(Stored data)

#####

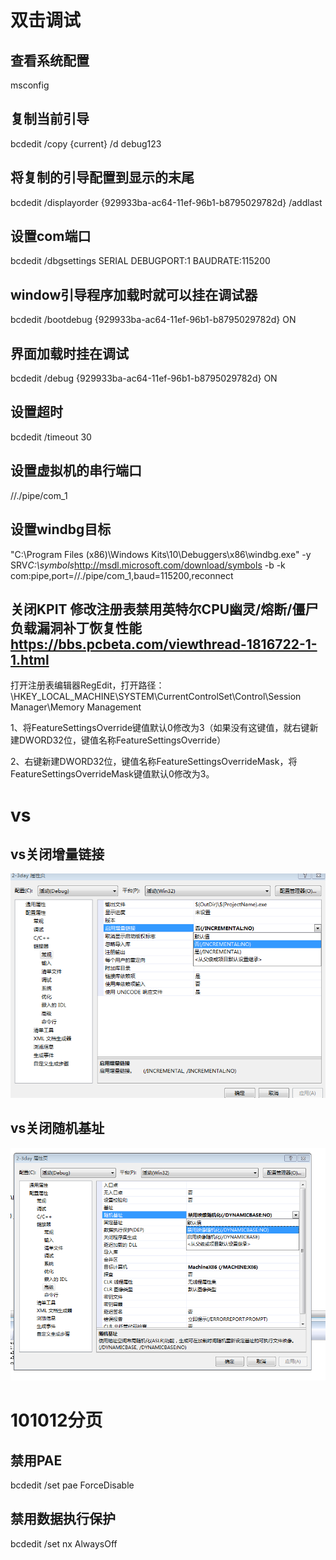 # 双击调试
## 查看系统配置
msconfig
## 复制当前引导
bcdedit /copy {current} /d debug123
## 将复制的引导配置到显示的末尾
bcdedit /displayorder {929933ba-ac64-11ef-96b1-b8795029782d} /addlast
## 设置com端口
bcdedit /dbgsettings SERIAL DEBUGPORT:1 BAUDRATE:115200
## window引导程序加载时就可以挂在调试器
bcdedit /bootdebug {929933ba-ac64-11ef-96b1-b8795029782d} ON
## 界面加载时挂在调试
bcdedit /debug {929933ba-ac64-11ef-96b1-b8795029782d} ON
## 设置超时
bcdedit /timeout 30
## 设置虚拟机的串行端口
//./pipe/com_1
## 设置windbg目标
"C:\Program Files (x86)\Windows Kits\10\Debuggers\x86\windbg.exe" -y SRV*C:\symbols*http://msdl.microsoft.com/download/symbols -b -k com:pipe,port=//./pipe/com_1,baud=115200,reconnect
## 关闭KPIT 修改注册表禁用英特尔CPU幽灵/熔断/僵尸负载漏洞补丁恢复性能 <https://bbs.pcbeta.com/viewthread-1816722-1-1.html>
打开注册表编辑器RegEdit，打开路径：\HKEY_LOCAL_MACHINE\SYSTEM\CurrentControlSet\Control\Session Manager\Memory Management

1、将FeatureSettingsOverride键值默认0修改为3（如果没有这键值，就右键新建DWORD32位，键值名称FeatureSettingsOverride）

2、右键新建DWORD32位，键值名称FeatureSettingsOverrideMask，将FeatureSettingsOverrideMask键值默认0修改为3。

# vs
## vs关闭增量链接
![alt text](image.png)
## vs关闭随机基址
![alt text](image-1.png)

# 101012分页
## 禁用PAE
bcdedit /set pae ForceDisable
## 禁用数据执行保护
bcdedit /set nx AlwaysOff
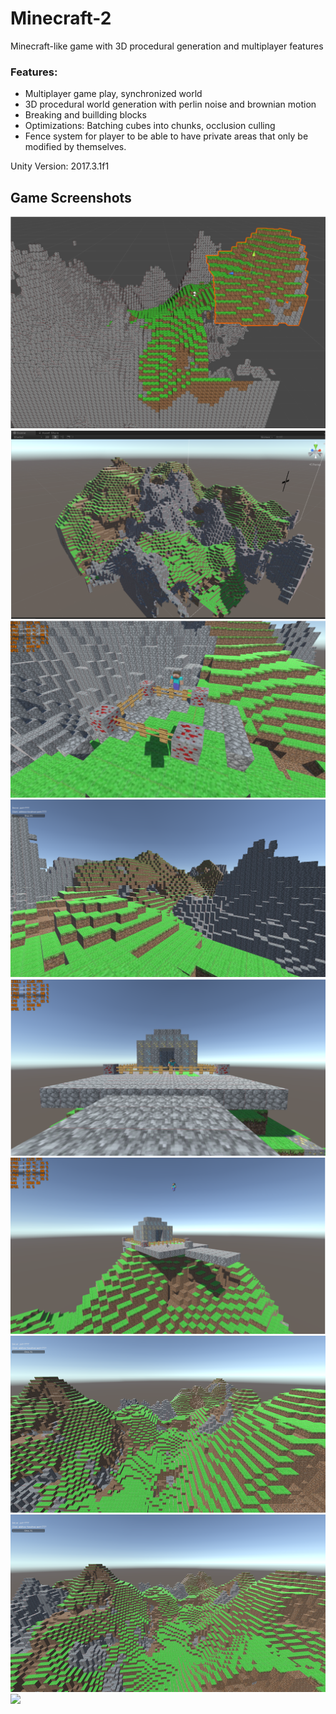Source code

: # Minecraft-2

Minecraft-like game with 3D procedural generation and multiplayer features

### Features:
- Multiplayer game play, synchronized world
- 3D procedural world generation with perlin noise and brownian motion
- Breaking and buillding blocks
- Optimizations: Batching cubes into chunks, occlusion culling
- Fence system for player to be able to have private areas that only be modified by themselves.

Unity Version: 2017.3.1f1
## Game Screenshots

![](/Images/sss9.png)
![](/Images/sss8.png)
![](/Images/sss1.png)
![](/Images/sss2.png)
![](/Images/sss3.png)
![](/Images/sss4.png)
![](/Images/sss5.png)
![](/Images/sss6.png)
![](/Images/sss7.png)
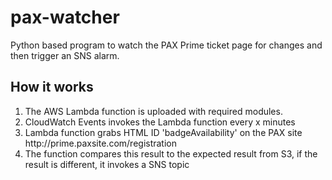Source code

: # pax-watcher
Python based program to watch the PAX Prime ticket page for changes and then trigger an SNS alarm.

<h2>How it works</h2>
<ol>
<li>The AWS Lambda function is uploaded with required modules.</li>
<li>CloudWatch Events invokes the Lambda function every x minutes</li>
<li>Lambda function grabs HTML ID 'badgeAvailability' on the PAX site http://prime.paxsite.com/registration</li>
<li>The function compares this result to the expected result from S3, if the result is different, it invokes a SNS topic</li>
</ol>
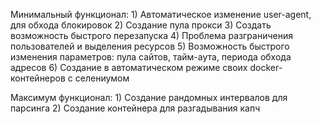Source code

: Минимальный функционал:
    1) Автоматическое изменение user-agent, для обхода блокировок
    2) Создание пула прокси
    3) Создать возможность быстрого перезапуска
    4) Проблема разграничения пользователей и выделения ресурсов
    5) Возможность быстрого изменения параметров: пула сайтов, тайм-аута, периода обхода адресов
    6) Создание в автоматическом режиме своих docker-контейнеров с селениумом

Максимум функционал:
    1) Создание рандомных интервалов для парсинга
    2) Создание контейнера для разгадывания капч
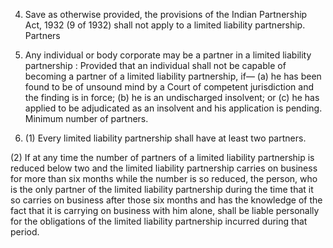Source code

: 4. Save as otherwise provided, the provisions of the Indian Partnership Act, 1932 (9 of 1932) shall not apply to a limited liability partnership. Partners

5. Any individual or body corporate may be a partner in a limited liability partnership : Provided that an individual shall not be capable of becoming a partner of a limited liability partnership, if—
(a)	he has been found to be of unsound mind by a Court of competent jurisdiction and the finding is in force;
(b)	he is an undischarged insolvent; or
(c)	he has applied to be adjudicated as an insolvent and his application is pending. Minimum number of partners.

6. (1) Every limited liability partnership shall have at least two partners.

(2) If at any time the number of partners of a limited liability partnership is reduced below two and the limited liability partnership carries on business for more than six months while the number is so reduced, the person, who is the only partner of the limited liability partnership during the time that it so carries on business after those six months and has the knowledge of the fact that it is carrying on business with him alone, shall be liable personally for the obligations of the limited liability partnership incurred during that period.
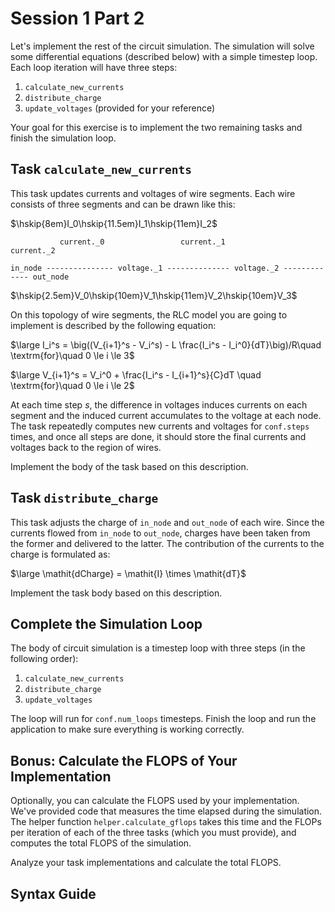 # Session 1 Part 2

Let's implement the rest of the circuit simulation. The simulation will solve some differential equations (described below) with a simple timestep loop. Each loop iteration will have three steps:

 1. `calculate_new_currents`
 2. `distribute_charge`
 3. `update_voltages` (provided for your reference)

Your goal for this exercise is to implement the two remaining tasks and finish the simulation loop.

## Task `calculate_new_currents`

This task updates currents and voltages of wire segments. Each wire consists of three segments and can be drawn like this:

$\hskip{8em}I_0\hskip{11.5em}I_1\hskip{11em}I_2$

               current._0                 current._1                current._2
                   
    in_node --------------- voltage._1 -------------- voltage._2 ------------- out_node

$\hskip{2.5em}V_0\hskip{10em}V_1\hskip{11em}V_2\hskip{10em}V_3$

On this topology of wire segments, the RLC model you are going to implement is described by the following equation:

$\large I_i^s = \big((V_{i+1}^s - V_i^s) - L \frac{I_i^s - I_i^0}{dT}\big)/R\quad \textrm{for}\quad 0 \le i \le 3$

$\large V_{i+1}^s = V_i^0 + \frac{I_i^s - I_{i+1}^s}{C}dT \quad \textrm{for}\quad 0 \le i \le 2$


At each time step $s$, the difference in voltages induces currents on each segment and the induced current accumulates to the voltage at each node. The task repeatedly computes new currents and voltages for `conf.steps` times, and once all steps are done, it should store the final currents and voltages back to the region of wires.

Implement the body of the task based on this description.

## Task `distribute_charge`

This task adjusts the charge of `in_node` and `out_node` of each wire. Since the currents flowed from `in_node` to `out_node`, charges have been taken from the former and delivered to the latter. The contribution of the currents to the charge is formulated as:

$\large \mathit{dCharge} = \mathit{I} \times \mathit{dT}$

Implement the task body based on this description.

## Complete the Simulation Loop

The body of circuit simulation is a timestep loop with three steps (in the following order):

 1. `calculate_new_currents`
 2. `distribute_charge`
 3. `update_voltages`

The loop will run for `conf.num_loops` timesteps. Finish the loop and run the application to make sure everything is working correctly.

## Bonus: Calculate the FLOPS of Your Implementation

Optionally, you can calculate the FLOPS used by your implementation. We've provided code that measures the time elapsed during the simulation. The helper function `helper.calculate_gflops` takes this time and the FLOPs per iteration of each of the three tasks (which you must provide), and computes the total FLOPS of the simulation.

Analyze your task implementations and calculate the total FLOPS.

## Syntax Guide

#####

WHAT YOU HAVE TO DO:
How many of the lines above contain the word "application"? Give the number alone.

COMPLETED EXERCISE:
2